De twee rechercheurs zijn gearriveerd. Ze ondervragen André en Martine uitgebreid over hoe ze Emma aantroffen. Mij laten ze met rust. Ik vraag me af of ik moet vertellen dat Emma bij me is geweest. Misschien gaat Martine daar iets van zeggen. Ik heb haar gebeld nadat ik met Emma had afgesproken. “Kijk goed uit,” adviseerde ze me. “Emma is zichzelf niet. Ze heeft plannen waar jij het niet mee eens zult zijn. En waar ik het in ieder geval niet mee eens ben.” Ik vroeg haar niet wat ze daarmee bedoelde. En zij legde het verder met uit.

Sinds de middag dat ik in Emma’s huis was en de bruine pot vond, is er tussen Martine en mij iets veranderd. We lijken elkaar niet goed meer te begrijpen. Er is een afstandelijke sfeer tussen ons ontstaan.

Wantrouwen.

We zijn geen vrienden meer.

Het is André ook opgevallen. Hij heeft al een paar keer gevraagd of we ergens ruzie over hebben. Dan reageren we beiden ontkennend. “Waar zouden wij nu ruzie om moeten krijgen?” vroeg Martine een paar dagen geleden nog verbaasd.

“Om Emma,” antwoordde hij.

Lies van der Steen vraagt aan Martine waarom zij ervan overtuigd is dat Emma vrijwillig iets heeft ingenomen waardoor ze nooit meer wakker wordt. Ik voel dat Martine naar mij kijkt als ze antwoordt dat wij allemaal zeker weten dat Emma het leven al heel lang niet meer zag zitten en dat ze haar zelfmoord zorgvuldig heeft voorbereid.

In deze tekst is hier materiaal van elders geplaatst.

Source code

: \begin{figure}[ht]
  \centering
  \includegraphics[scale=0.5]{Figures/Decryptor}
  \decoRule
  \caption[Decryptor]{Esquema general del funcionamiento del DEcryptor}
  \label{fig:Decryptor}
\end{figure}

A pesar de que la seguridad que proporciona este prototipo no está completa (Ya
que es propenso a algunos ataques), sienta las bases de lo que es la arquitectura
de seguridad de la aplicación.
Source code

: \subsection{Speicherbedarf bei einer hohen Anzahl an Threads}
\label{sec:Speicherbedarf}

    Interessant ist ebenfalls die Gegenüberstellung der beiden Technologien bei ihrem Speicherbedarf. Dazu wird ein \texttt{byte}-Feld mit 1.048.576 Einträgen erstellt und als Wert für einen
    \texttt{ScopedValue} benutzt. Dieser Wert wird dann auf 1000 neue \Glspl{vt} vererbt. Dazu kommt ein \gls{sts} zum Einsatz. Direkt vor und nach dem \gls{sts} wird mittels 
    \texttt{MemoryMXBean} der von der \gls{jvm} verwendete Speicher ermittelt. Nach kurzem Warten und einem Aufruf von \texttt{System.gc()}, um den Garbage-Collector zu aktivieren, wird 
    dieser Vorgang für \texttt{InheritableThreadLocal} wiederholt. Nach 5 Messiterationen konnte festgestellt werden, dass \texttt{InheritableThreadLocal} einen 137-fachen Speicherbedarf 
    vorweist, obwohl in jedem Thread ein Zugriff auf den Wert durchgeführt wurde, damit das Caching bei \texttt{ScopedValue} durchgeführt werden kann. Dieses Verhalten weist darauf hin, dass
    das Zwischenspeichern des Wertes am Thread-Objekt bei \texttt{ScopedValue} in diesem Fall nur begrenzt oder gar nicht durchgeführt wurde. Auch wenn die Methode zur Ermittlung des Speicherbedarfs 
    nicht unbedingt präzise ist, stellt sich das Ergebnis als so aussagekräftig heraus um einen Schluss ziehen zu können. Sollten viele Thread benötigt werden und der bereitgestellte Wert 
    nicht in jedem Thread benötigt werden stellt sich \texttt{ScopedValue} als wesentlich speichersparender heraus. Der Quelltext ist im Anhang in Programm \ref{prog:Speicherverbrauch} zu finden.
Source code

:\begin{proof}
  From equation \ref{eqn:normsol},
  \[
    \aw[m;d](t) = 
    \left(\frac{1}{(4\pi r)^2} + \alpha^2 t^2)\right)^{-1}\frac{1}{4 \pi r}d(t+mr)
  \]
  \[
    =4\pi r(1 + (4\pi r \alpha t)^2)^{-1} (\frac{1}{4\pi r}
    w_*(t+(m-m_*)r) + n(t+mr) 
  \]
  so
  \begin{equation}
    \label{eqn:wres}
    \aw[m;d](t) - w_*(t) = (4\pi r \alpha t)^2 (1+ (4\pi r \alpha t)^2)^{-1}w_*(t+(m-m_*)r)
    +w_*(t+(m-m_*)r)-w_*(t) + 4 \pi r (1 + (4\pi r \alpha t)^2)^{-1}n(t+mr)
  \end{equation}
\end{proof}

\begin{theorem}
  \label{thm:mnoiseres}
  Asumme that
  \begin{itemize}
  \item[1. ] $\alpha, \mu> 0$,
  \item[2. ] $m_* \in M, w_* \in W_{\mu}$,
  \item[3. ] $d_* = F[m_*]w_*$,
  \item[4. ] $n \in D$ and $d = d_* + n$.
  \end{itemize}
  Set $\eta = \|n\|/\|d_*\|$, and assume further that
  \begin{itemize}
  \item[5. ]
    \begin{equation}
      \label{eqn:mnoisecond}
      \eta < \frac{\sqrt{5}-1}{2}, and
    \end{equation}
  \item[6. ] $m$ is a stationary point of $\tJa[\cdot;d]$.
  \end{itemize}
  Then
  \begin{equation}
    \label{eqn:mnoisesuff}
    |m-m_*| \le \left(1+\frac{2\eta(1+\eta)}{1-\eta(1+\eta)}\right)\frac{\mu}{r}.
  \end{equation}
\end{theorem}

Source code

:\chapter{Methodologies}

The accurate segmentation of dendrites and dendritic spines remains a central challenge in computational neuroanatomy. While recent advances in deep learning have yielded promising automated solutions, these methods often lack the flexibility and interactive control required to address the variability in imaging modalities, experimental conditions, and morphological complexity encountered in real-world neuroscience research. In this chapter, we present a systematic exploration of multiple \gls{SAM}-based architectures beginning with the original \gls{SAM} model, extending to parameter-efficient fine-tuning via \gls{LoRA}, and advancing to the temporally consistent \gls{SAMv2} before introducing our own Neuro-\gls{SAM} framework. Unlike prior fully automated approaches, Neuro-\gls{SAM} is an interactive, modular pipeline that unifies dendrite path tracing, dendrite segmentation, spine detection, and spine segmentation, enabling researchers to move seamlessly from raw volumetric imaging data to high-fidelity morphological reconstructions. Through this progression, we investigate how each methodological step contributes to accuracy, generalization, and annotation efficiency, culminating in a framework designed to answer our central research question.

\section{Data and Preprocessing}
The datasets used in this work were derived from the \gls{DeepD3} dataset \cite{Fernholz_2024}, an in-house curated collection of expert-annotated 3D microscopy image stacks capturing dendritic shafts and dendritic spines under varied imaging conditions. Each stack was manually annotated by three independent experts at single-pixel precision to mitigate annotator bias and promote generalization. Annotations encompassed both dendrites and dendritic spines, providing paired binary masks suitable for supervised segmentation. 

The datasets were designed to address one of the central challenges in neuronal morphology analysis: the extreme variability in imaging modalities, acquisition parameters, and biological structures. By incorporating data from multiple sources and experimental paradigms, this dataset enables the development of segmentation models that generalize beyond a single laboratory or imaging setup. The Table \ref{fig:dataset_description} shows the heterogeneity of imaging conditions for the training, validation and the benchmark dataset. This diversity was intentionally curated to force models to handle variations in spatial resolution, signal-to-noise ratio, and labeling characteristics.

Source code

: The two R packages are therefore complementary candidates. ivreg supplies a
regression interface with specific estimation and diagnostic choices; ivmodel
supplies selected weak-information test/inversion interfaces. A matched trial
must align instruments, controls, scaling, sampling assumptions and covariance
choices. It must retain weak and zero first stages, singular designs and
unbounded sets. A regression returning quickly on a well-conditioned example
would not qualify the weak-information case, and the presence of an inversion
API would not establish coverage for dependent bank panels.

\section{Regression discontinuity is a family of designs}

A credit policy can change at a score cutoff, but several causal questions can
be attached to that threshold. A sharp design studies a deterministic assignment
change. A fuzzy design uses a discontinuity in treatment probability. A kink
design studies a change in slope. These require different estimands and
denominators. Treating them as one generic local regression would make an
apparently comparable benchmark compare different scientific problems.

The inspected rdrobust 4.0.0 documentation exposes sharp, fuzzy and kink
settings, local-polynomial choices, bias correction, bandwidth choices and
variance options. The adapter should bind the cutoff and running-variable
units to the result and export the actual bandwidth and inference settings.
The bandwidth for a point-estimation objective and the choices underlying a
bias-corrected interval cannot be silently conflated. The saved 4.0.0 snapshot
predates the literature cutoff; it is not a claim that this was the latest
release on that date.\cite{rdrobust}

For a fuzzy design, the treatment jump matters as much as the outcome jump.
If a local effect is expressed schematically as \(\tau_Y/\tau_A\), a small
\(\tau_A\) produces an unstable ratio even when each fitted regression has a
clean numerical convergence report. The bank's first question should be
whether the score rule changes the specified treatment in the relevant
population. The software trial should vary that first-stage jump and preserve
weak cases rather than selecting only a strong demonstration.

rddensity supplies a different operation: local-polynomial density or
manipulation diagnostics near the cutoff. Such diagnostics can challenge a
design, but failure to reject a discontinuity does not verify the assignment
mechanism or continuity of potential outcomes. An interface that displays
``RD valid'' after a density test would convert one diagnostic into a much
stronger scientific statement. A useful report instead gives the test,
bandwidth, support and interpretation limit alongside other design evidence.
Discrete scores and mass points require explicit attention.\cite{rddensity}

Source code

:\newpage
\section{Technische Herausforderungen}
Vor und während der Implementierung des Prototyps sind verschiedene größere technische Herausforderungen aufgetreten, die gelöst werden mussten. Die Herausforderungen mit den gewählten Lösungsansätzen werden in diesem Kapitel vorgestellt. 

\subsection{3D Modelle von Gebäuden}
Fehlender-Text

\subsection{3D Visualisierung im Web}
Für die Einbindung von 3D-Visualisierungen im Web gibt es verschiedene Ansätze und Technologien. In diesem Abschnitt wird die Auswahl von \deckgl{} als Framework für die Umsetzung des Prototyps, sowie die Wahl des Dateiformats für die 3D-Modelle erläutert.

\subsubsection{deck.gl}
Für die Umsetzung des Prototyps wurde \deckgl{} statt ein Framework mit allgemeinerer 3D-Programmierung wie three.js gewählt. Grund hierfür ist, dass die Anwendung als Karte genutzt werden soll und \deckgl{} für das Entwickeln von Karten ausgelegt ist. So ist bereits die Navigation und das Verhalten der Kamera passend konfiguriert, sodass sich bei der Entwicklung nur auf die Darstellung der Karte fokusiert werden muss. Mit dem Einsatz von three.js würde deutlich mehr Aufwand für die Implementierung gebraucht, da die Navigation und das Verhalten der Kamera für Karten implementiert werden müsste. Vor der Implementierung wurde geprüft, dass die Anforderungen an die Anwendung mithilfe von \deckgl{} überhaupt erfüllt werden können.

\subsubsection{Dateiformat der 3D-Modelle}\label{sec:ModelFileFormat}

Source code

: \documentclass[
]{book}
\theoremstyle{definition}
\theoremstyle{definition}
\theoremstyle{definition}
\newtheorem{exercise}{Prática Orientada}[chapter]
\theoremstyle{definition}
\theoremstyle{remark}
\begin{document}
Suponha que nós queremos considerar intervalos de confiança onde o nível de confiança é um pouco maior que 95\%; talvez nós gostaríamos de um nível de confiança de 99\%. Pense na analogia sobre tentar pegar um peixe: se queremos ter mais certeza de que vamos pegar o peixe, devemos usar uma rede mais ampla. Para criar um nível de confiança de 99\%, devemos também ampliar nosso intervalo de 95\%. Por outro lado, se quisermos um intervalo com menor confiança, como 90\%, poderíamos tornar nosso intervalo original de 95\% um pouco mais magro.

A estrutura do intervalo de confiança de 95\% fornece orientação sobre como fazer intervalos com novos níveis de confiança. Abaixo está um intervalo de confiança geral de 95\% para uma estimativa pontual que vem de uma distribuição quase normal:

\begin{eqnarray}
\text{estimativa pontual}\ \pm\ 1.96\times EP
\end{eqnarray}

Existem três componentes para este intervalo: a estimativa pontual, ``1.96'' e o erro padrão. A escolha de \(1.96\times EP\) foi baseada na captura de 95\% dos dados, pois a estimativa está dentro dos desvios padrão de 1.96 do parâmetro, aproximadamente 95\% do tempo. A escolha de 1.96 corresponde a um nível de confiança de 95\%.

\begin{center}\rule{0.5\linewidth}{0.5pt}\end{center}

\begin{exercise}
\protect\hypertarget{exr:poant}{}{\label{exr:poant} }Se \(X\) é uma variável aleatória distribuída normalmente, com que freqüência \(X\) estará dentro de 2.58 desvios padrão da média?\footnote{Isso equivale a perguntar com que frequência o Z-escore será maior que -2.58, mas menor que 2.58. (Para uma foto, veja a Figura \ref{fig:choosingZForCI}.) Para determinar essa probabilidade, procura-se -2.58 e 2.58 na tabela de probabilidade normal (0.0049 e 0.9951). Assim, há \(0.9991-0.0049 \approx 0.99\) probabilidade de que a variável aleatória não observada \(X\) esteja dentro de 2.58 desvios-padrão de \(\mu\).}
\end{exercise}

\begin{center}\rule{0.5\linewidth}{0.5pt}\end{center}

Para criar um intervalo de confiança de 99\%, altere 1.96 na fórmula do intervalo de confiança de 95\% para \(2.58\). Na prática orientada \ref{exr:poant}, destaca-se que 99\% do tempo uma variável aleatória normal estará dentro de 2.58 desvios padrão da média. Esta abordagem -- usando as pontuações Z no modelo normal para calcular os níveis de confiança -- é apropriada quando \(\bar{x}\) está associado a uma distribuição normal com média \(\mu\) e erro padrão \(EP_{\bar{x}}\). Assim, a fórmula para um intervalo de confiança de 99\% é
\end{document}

André snikt weer. Martine geeft hem een paar papieren zakdoekjes. Ze wrijft zacht over zijn rug. “Het is echt beter zo,” fluistert ze. Maar we kunnen haar verstaan. Dat heeft ze in de gaten. “Echt beter,” zegt ze hardop. “Ze heeft zichzelf en ons hiermee veel ellende bespaard.”

Ik kan haar niet aankijken als ze dit zegt.